The Centre for Comparative Literature is, in a sense, the centre for theory; at least this is the image that the Centre presents for itself.
Theory is essential to Comparative Literature. But, what does the scholar do who prefers not to read Derrida and instead prefers Bloom (Harold or Allan)? Or, how does one approach Northrop Frye at the Centre (after all, to date, only two or three “Frygians” have held the Visiting Professorship: Alvin Lee and Jonathan Hart, and, though to a lesser degree—less declared more influenced—David Damrosch)? Theorists, writers, critics like Harold Bloom, Northrop Frye, Frank Kermode, Stanley Fish, M. H. Abrams, William Empson, canonical voices in their time, are now part of a time gone by.
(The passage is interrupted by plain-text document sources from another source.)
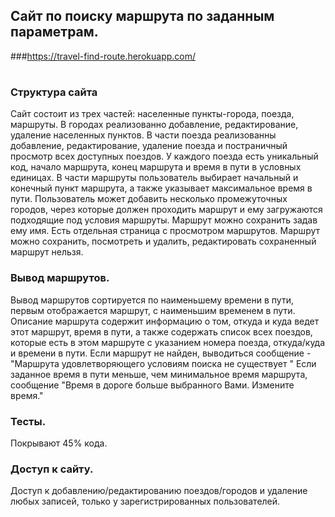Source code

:## Сайт по поиску маршрута по заданным параметрам. 
###https://travel-find-route.herokuapp.com/
#
### Структура сайта
Сайт состоит из трех частей: населенные пункты-города, поезда, маршруты. В городах реализованно добавление, редактирование, удаление населенных пунктов.
В части поезда реализованны добавление, редактирование, удаление поезда и постраничный просмотр всех доступных поездов. У каждого поезда есть уникальный код, начало маршрута, конец маршрута и время в пути в условных единицах. 
В части маршруты пользователь выбирает начальный и конечный пункт маршрута, а также указывает максимальное время в пути. Пользователь может добавить несколько промежуточных городов, через которые должен проходить маршрут и ему загружаются подходящие под условия маршруты. Маршрут можно сохранить задав ему имя. Есть отдельная страница с просмотром маршрутов. Маршрут можно сохранить, посмотреть и удалить, редактировать сохраненный маршрут нельзя.
 ### Вывод маршрутов.
Вывод маршрутов сортируется по наименьшему времени в пути, первым отображается маршрут, с наименьшим временем в пути. Описание маршрута содержит информацию о том, откуда и куда ведет этот маршрут, время в пути, а также содержать список всех поездов, которые есть в этом маршруте с указанием номера поезда, откуда/куда и времени в пути.
Если маршрут не найден, выводиться сообщение - "Маршрута удовлетворяющего условиям поиска не существует " Если заданное время в пути меньше, чем минимальное время маршрута, сообщение "Время в дороге больше выбранного Вами. Измените время." 
### Тесты.
Покрывают 45% кода.
### Доступ к сайту.
Доступ к добавлению/редактированию поездов/городов и удаление любых записей, только у зарегистрированных пользователей.

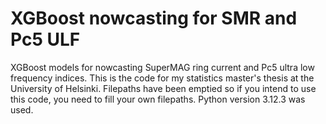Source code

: # XGBoost nowcasting for SMR and Pc5 ULF


XGBoost models for nowcasting SuperMAG ring current and Pc5 ultra low frequency indices. This is the code for my statistics master's thesis at the University of Helsinki. Filepaths have been emptied so if you intend to use this code, you need to fill your own filepaths. Python version 3.12.3 was used.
These masterful critics, for they all were and are masterful, are no longer a part of the mainstream of literary theory and criticism.
So what does the scholar of today do if that scholar is riddled by the anxiety of admitting that he or she finds people like Frye, or the Blooms, or Abrams, or Empson more engaging and more productive to his or her literary pursuits than the voices of “high” theory?
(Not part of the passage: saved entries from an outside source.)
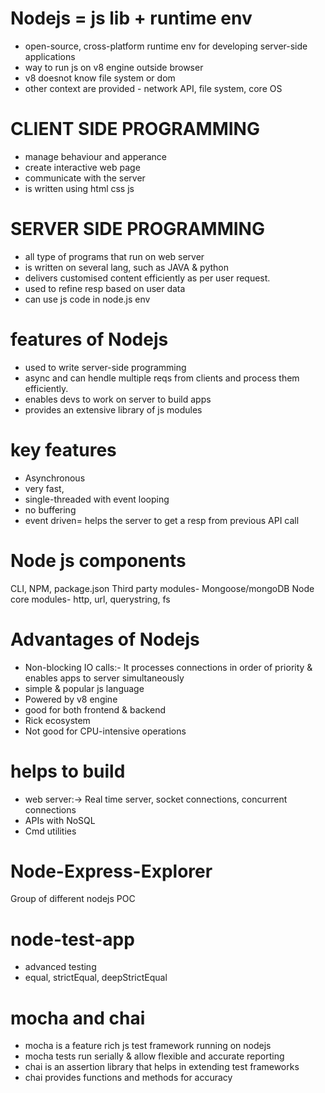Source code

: # Nodejs = js lib + runtime env
- open-source, cross-platform runtime env for developing server-side applications
- way to run js on v8 engine outside browser
- v8 doesnot know file system or dom
- other context are provided - network API, file system, core OS

# CLIENT SIDE PROGRAMMING
- manage behaviour and apperance
- create interactive web page
- communicate with the server
- is written using html css js

# SERVER SIDE PROGRAMMING
- all type of programs that run on web server
- is written on several lang, such as JAVA & python
- delivers customised content efficiently as per user request.
- used to refine resp based on user data
- can use js code in node.js env

# features of Nodejs
- used to write server-side programming
- async and can hendle multiple reqs from clients and process them efficiently.
- enables devs to work on server to build apps
- provides an extensive library of js modules

# key features
- Asynchronous
- very fast, 
- single-threaded with event looping
- no buffering
- event driven= helps the server to get a resp from previous API call

# Node js components
CLI, NPM, package.json
Third party modules- Mongoose/mongoDB
Node core modules- http, url, querystring, fs

# Advantages of Nodejs 
- Non-blocking IO calls:- It processes connections in order of priority & enables apps to server simultaneously
- simple & popular js language
- Powered by v8 engine
- good for both frontend & backend
- Rick ecosystem
- Not good for CPU-intensive operations

# helps to build
- web server:-> Real time server, socket connections, concurrent connections
- APIs with NoSQL
- Cmd utilities

# Node-Express-Explorer
Group of different nodejs POC

# node-test-app
- advanced testing 
- equal, strictEqual, deepStrictEqual

# mocha and chai
- mocha is a feature rich js test framework running on nodejs
- mocha tests run serially & allow flexible and accurate reporting
- chai is an assertion library that helps in extending test frameworks
- chai provides functions and methods for accuracy
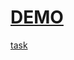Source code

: [DEMO]()
========
[task](https://rolling-scopes-school.github.io/stage0/#/stage1/tasks/online-zoo/online-zoo)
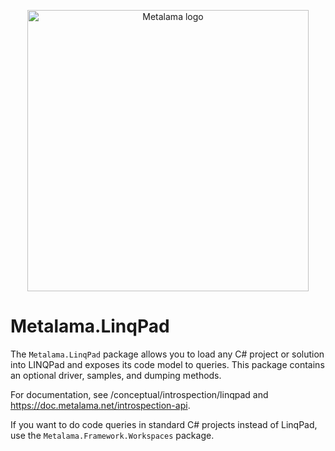 <!-- Matomo Image Tracker-->
<img referrerpolicy="no-referrer-when-downgrade" src="https://postsharp.matomo.cloud/matomo.php?idsite=4&amp;rec=1" style="border:0" alt="" />
<!-- End Matomo -->

<p align="center">
<img width="450" src="images/metalama-by-postsharp.svg" alt="Metalama logo" />
</p>


# Metalama.LinqPad

The `Metalama.LinqPad` package allows you to load any C# project or solution into LINQPad and exposes its code model to queries. This package contains an optional driver, samples, and dumping methods.

For documentation, see /conceptual/introspection/linqpad and https://doc.metalama.net/introspection-api.

If you want to do code queries in standard C# projects instead of LinqPad, use the `Metalama.Framework.Workspaces` package.
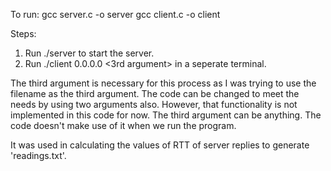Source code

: To run:
gcc server.c -o server
gcc client.c -o client 

Steps:
1) Run ./server to start the server.
2) Run ./client 0.0.0.0 <3rd argument> in a seperate terminal.

The third argument is necessary for this process as I was trying to use the filename as the third argument. The code can be changed to meet the needs by using two arguments also. However, that functionality is not implemented in this code for now.
The third argument can be anything. The code doesn't make use of it when we run the program.

It was used in calculating the values of RTT of server replies to generate 'readings.txt'.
As much as I appreciate the critiques of Harold Bloom that are often enough advanced on this site, I have to reluctantly admit that I hear similar critiques aimed at Northrop Frye. Are these critiques true? Probably not. But they are common enough that we are reminded over and over again of Terry Eagleton’s infamous question: “Who now reads Frye?” The question, perhaps, contains the answer. Those of us who read theory, read what is “now” called theory, if we read Frye we are not reading the “now” of theory, which is to say, we are not reading what is now available, now considered au courant. The theorists that I most often turn to are hopelessly not part of the “now” of theory; instead, they are part of a generation once removed, their time in the “now” was before the rise of theory, before the theory boom, before the Centre for Comparative Literature.
Indeed, the scholar’s anxiety is probably a balance between reading enough of the now to appear cognizant of what is going on in the world of literary theory and reading enough to satisfy the reader’s search for a theoretical approach that works and still resides in the literary.